Landry, a former Republican congressman with Tea Party ties, took swift control of his office as attorney general as soon as he was elected. As a Republican attorney general, he has clashed with Democratic Governor John Bel Edwards over numerous issues ranging from state contracts to budget control. Many people have perceived Landry’s recent actions to increase the role and visibility of the state attorney general’s office as precursors to his entrance into the 2019 gubernatorial race, something he has firmly denied.
Citing New Orleans’ extreme crime rates as an epidemic, Landry has begun strengthening his office’s investigative unit and dispatching crime task forces to various parts of the city, despite resistance from Mayor Mitch Landrieu and NOPD Superintendent Michael Harrison, who have voiced concerns that these actions risk the lives of police officers and state troopers.
“New Orleans is still in the state of Louisiana, the last time I checked. [Landrieu] doesn’t have the authority to kick me out,” Landry said in an interview with The New Orleans Advocate.
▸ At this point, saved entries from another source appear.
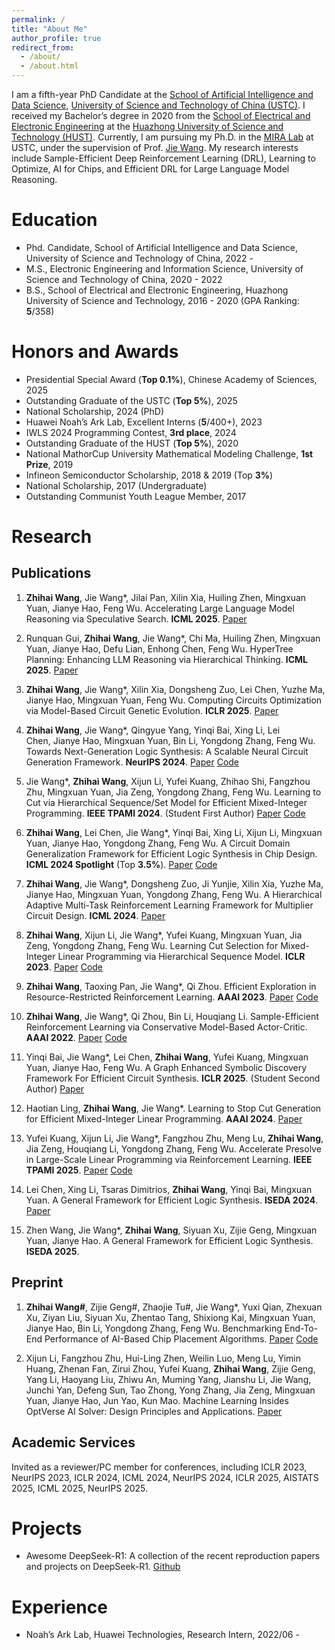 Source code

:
 ```yaml
---
permalink: /
title: "About Me"
author_profile: true
redirect_from: 
  - /about/
  - /about.html
---
```


I am a fifth-year PhD Candidate at the [School of Artificial Intelligence and Data Science](https://saids.ustc.edu.cn/main.htm), [University of Science and Technology of China (USTC)](https://en.ustc.edu.cn/). I received my Bachelor’s degree in 2020 from the [School of Electrical and Electronic Engineering](http://seee.hust.edu.cn/) at the [Huazhong University of Science and Technology (HUST)](https://www.hust.edu.cn/). Currently, I am pursuing my Ph.D. in the [MIRA Lab](https://miralab.ai/) at USTC, under the supervision of Prof. [Jie Wang](https://miralab.ai/people/jie-wang/). My research interests include Sample-Efficient Deep Reinforcement Learning (DRL), Learning to Optimize, AI for Chips, and Efficient DRL for Large Language Model Reasoning.

Education
======

- Phd. Candidate, School of Artificial Intelligence and Data Science, University of Science and Technology of China, 2022 -
- M.S., Electronic Engineering and Information Science, University of Science and Technology of China, 2020 - 2022
- B.S.,  School of Electrical and Electronic Engineering, Huazhong University of Science and Technology, 2016 - 2020 (GPA Ranking: **5**/358)

Honors and Awards
======
- Presidential Special Award (**Top 0.1%**), Chinese Academy of Sciences, 2025
- Outstanding Graduate of the USTC (**Top 5%**), 2025
- National Scholarship, 2024 (PhD)
- Huawei Noah’s Ark Lab, Excellent Interns (**5**/400+), 2023
- IWLS 2024 Programming Contest, **3rd place**, 2024
- Outstanding Graduate of the HUST (**Top 5%**), 2020
- National MathorCup University Mathematical Modeling Challenge, **1st Prize**, 2019
- Infineon Semiconductor Scholarship, 2018 & 2019 (Top **3%**)
- National Scholarship, 2017 (Undergraduate)
- Outstanding Communist Youth League Member, 2017

Research
======

Publications
------

1. **Zhihai Wang**, Jie Wang*, Jilai Pan, Xilin Xia, Huiling Zhen, Mingxuan Yuan, Jianye Hao, Feng Wu. Accelerating Large Language Model Reasoning via Speculative Search. **ICML 2025**. [Paper](https://arxiv.org/pdf/2505.02865)

1. Runquan Gui, **Zhihai Wang**, Jie Wang*, Chi Ma, Huiling Zhen, Mingxuan Yuan, Jianye Hao, Defu Lian, Enhong Chen, Feng Wu. HyperTree Planning: Enhancing LLM Reasoning via Hierarchical Thinking. **ICML 2025**. [Paper](https://arxiv.org/pdf/2505.02322)

1. **Zhihai Wang**, Jie Wang*, Xilin Xia, Dongsheng Zuo, Lei Chen, Yuzhe Ma, Jianye Hao, Mingxuan Yuan, Feng Wu. Computing Circuits Optimization via Model-Based Circuit Genetic Evolution. **ICLR 2025**. [Paper](https://openreview.net/pdf?id=KWH4UIoQKS)

1. **Zhihai Wang**, Jie Wang*, Qingyue Yang, Yinqi Bai, Xing Li, Lei Chen, Jianye Hao, Mingxuan Yuan, Bin Li, Yongdong Zhang, Feng Wu. Towards Next-Generation Logic Synthesis: A Scalable Neural Circuit Generation Framework. **NeurIPS 2024**. [Paper](https://openreview.net/pdf?id=ZYNYhh3ocW) [Code](https://github.com/MIRALab-USTC/AI4EDA_TNet)

2. Jie Wang*, **Zhihai Wang**, Xijun Li, Yufei Kuang, Zhihao Shi, Fangzhou Zhu, Mingxuan Yuan, Jia Zeng, Yongdong Zhang, Feng Wu. Learning to Cut via Hierarchical Sequence/Set Model for Efficient Mixed-Integer Programming. **IEEE TPAMI 2024**. (Student First Author) [Paper](https://ieeexplore.ieee.org/document/10607926) [Code](https://github.com/MIRALab-USTC/L2O-HEM-Torch)

3. **Zhihai Wang**, Lei Chen, Jie Wang*, Yinqi Bai, Xing Li, Xijun Li, Mingxuan Yuan, Jianye Hao, Yongdong Zhang, Feng Wu. A Circuit Domain Generalization Framework for Efficient Logic Synthesis in Chip Design. **ICML 2024 Spotlight** (Top **3.5%**). [Paper](https://openreview.net/pdf?id=1KemC8DNa0) [Code](https://github.com/MIRALab-USTC/AI4LogicSynthesis-PruneX)

4. **Zhihai Wang**, Jie Wang*, Dongsheng Zuo, Ji Yunjie, Xilin Xia, Yuzhe Ma, Jianye Hao, Mingxuan Yuan, Yongdong Zhang, Feng Wu. A Hierarchical Adaptive Multi-Task Reinforcement Learning Framework for Multiplier Circuit Design. **ICML 2024**. [Paper](https://openreview.net/pdf?id=LGz7GaUSEB)

5. **Zhihai Wang**, Xijun Li, Jie Wang*, Yufei Kuang, Mingxuan Yuan, Jia Zeng, Yongdong Zhang, Feng Wu. Learning Cut Selection for Mixed-Integer Linear Programming via Hierarchical Sequence Model. **ICLR 2023**. [Paper](https://openreview.net/pdf?id=Zob4P9bRNcK) [Code](https://github.com/MIRALab-USTC/L2O-HEM-Torch)

6. **Zhihai Wang**, Taoxing Pan, Jie Wang*, Qi Zhou. Efficient Exploration in Resource-Restricted Reinforcement Learning. **AAAI 2023**. [Paper](https://arxiv.org/abs/2212.06988) [Code](https://github.com/MIRALab-USTC/RL-RAEB)

7. **Zhihai Wang**, Jie Wang*, Qi Zhou, Bin Li, Houqiang Li. Sample-Efficient Reinforcement Learning via Conservative Model-Based Actor-Critic. **AAAI 2022**. [Paper](https://arxiv.org/abs/2112.10504) [Code](https://github.com/MIRALab-USTC/RL-CMBAC)

8. Yinqi Bai, Jie Wang*, Lei Chen, **Zhihai Wang**, Yufei Kuang, Mingxuan Yuan, Jianye Hao, Feng Wu. A Graph Enhanced Symbolic Discovery Framework For Efficient Circuit Synthesis. **ICLR 2025**. (Student Second Author) [Paper](https://openreview.net/pdf?id=EG9nDN3eGB)

9. Haotian Ling, **Zhihai Wang**, Jie Wang*. Learning to Stop Cut Generation for Efficient Mixed-Integer Linear Programming. **AAAI 2024**. [Paper](https://arxiv.org/abs/2401.17527)

10. Yufei Kuang, Xijun Li, Jie Wang*, Fangzhou Zhu, Meng Lu, **Zhihai Wang**, Jia Zeng, Houqiang Li, Yongdong Zhang, Feng Wu. Accelerate Presolve in Large-Scale Linear Programming via Reinforcement Learning. **IEEE TPAMI 2025**. [Paper](https://arxiv.org/pdf/2310.11845) [Code](https://github.com/MIRALab-USTC/L2O-RL4Presolve)

11. Lei Chen, Xing Li, Tsaras Dimitrios, **Zhihai Wang**, Yinqi Bai, Mingxuan Yuan. A General Framework for Efficient Logic Synthesis. **ISEDA 2024**. [Paper](https://ieeexplore.ieee.org/abstract/document/10617733)

12. Zhen Wang, Jie Wang*, **Zhihai Wang**, Siyuan Xu, Zijie Geng, Mingxuan Yuan, Jianye Hao. A General Framework for Efficient Logic Synthesis. **ISEDA 2025**.

Preprint
------

1. **Zhihai Wang#**, Zijie Geng#, Zhaojie Tu#, Jie Wang*, Yuxi Qian, Zhexuan Xu, Ziyan Liu, Siyuan Xu, Zhentao Tang, Shixiong Kai, Mingxuan Yuan, Jianye Hao, Bin Li, Yongdong Zhang, Feng Wu. Benchmarking End-To-End Performance of AI-Based Chip Placement Algorithms. [Paper](https://arxiv.org/abs/2407.15026) [Code](https://github.com/MIRALab-USTC/ChiPBench)

2. Xijun Li, Fangzhou Zhu, Hui-Ling Zhen, Weilin Luo, Meng Lu, Yimin Huang, Zhenan Fan, Zirui Zhou, Yufei Kuang, **Zhihai Wang**, Zijie Geng, Yang Li, Haoyang Liu, Zhiwu An, Muming Yang, Jianshu Li, Jie Wang, Junchi Yan, Defeng Sun, Tao Zhong, Yong Zhang, Jia Zeng, Mingxuan Yuan, Jianye Hao, Jun Yao, Kun Mao. Machine Learning Insides OptVerse AI Solver: Design Principles and Applications. [Paper](https://arxiv.org/pdf/2401.05960)

Academic Services
------

Invited as a reviewer/PC member for conferences, including ICLR 2023, NeurIPS 2023, ICLR 2024, ICML 2024, NeurIPS 2024, ICLR 2025, AISTATS 2025, ICML 2025, NeurIPS 2025. 

Projects
======
- Awesome DeepSeek-R1: A collection of the recent reproduction papers and projects on DeepSeek-R1. [Github](https://github.com/haoyangliu123/awesome-deepseek-r1)

Experience
======

- Noah’s Ark Lab, Huawei Technologies, Research Intern, 2022/06 -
Landry’s task forces have made several arrests, including a high-speed chase resulting in the arrest of two carjackers. He has bragged openly about such accomplishments in the media. His success, however, has been unremarkable compared to that of NOPD. The attorney general’s office made or assisted with 16 arrests from October to December in contrast to the 5,463 arrests made by NOPD during the same period.
Landry’s attempts to supersede Landrieu and NOPD’s authority present a threat to local and state operations. The primary responsibility of the attorney general is prosecution, not crime control or prevention. Through his efforts to wrest power from state and city officials, he creates conflict in a state government whose primary focus should be on debt reduction and the ongoing fiscal crisis.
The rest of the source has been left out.